Marvin McMarvelous, the robotic jive-bot does the follow:
- listen for the wake word (default: "marvin")
- convert text to speech using whisper
- sent a request to an LLM
- send the LLM response to a text-to-speech bot to read it aloud
- send the LLM response to a text-to-image bot and display the result
The main listen magic was ripped directly from https://huggingface.co/learn/audio-course/chapter7/voice-assistant
The wake words in MIT/ast-finetuned-speech-commands-v2 are:
backward follow five bed zero on learn
two house tree dog stop seven eight
down six forward cat right visual four
wow no nine off three left marvin
yes up sheila happy bird go one
I stuck with "Marvin" but "Sheila" could also be a good pick. If you want to go with "on" or "two" that's your call :-P
./MarvinMcMarvelous.py --llm_json='{"prompt": "<<prompt>>","model": "phi3","stream": false,"system": "You are a wild card lunatic politically incorrect wacko-bot!

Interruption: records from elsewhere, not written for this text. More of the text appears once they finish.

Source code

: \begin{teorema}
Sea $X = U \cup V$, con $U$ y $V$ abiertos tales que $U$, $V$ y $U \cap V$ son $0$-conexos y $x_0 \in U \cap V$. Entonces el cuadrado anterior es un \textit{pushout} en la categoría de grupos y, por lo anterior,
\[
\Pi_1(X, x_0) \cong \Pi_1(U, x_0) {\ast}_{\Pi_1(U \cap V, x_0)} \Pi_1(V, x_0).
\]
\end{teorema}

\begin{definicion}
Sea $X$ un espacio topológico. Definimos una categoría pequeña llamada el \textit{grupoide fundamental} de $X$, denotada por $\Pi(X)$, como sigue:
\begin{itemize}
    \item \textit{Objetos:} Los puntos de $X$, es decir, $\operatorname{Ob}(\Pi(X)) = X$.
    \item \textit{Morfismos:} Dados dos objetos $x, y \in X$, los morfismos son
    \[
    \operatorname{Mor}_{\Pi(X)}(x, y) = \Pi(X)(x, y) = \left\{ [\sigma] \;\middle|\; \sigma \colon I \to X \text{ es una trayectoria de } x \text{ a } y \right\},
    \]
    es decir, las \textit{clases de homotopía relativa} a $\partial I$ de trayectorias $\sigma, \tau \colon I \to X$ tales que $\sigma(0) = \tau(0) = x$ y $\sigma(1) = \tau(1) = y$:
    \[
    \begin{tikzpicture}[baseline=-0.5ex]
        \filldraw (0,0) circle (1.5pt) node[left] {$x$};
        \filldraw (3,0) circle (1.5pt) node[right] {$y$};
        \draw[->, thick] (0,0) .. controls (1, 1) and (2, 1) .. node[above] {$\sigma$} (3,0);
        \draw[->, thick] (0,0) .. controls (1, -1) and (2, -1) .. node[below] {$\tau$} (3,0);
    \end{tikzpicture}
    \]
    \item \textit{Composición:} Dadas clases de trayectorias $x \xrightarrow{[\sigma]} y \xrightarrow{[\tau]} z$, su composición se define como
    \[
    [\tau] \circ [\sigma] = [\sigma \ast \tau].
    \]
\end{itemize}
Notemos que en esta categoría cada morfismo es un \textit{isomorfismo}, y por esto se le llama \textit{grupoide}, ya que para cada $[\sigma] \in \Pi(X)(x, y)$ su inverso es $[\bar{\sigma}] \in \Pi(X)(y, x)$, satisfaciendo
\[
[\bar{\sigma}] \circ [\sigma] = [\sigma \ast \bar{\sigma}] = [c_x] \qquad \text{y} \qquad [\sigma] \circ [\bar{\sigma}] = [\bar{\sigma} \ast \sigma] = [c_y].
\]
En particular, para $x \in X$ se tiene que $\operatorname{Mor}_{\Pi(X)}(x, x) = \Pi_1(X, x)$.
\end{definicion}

Your output is spoken aloud so you try to keep your answers short and sweet and hilarious","options": {"seed": 101,"temperature": 0}}'
./MarvinMcMarvelous.py --quiet --llm_json='{"prompt": "<<prompt>>","model": "phi3","stream": false,"system": "You are concept artist who describes cool cyberpunk images with an emphasize on female net runners with vr headsets. Your output is read aloud so you keep your responses brief, but it is also used by stable diffusion to generate images so it is also evocative. You always include enough information so that the requested scene is generated","options": {"seed": 101,"temperature": 0}}' --chop
Note the --chop
will use the full LLM output for image generation but will only read the first sentence aloud.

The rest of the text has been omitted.